▶ **Source records**

= Beginning of Section =

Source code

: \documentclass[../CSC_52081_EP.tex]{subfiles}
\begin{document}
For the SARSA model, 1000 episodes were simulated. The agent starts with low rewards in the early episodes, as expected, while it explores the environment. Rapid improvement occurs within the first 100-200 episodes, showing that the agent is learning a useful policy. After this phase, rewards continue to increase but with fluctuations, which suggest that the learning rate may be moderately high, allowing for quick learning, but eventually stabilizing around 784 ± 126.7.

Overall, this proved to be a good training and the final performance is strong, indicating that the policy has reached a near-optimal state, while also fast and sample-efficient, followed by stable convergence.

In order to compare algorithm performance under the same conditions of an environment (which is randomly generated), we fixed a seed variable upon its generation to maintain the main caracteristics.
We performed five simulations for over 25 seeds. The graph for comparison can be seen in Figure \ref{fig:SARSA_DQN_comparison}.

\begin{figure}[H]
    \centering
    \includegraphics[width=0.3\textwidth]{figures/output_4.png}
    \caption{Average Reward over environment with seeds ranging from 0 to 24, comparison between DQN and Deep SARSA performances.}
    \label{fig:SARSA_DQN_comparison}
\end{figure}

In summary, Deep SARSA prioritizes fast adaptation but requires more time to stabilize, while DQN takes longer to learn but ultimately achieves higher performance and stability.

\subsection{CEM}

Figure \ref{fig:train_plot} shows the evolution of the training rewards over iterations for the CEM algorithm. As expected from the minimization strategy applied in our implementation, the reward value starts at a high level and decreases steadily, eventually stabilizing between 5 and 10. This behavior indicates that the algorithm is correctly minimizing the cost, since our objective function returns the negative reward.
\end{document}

= End of Section =

Every line of the listing that holds the word "Deep" is to be found and copied.

▶ **Your solution**
    \caption{Average Reward over environment with seeds ranging from 0 to 24, comparison between DQN and Deep SARSA performances.}
In summary, Deep SARSA prioritizes fast adaptation but requires more time to stabilize, while DQN takes longer to learn but ultimately achieves higher performance and stability.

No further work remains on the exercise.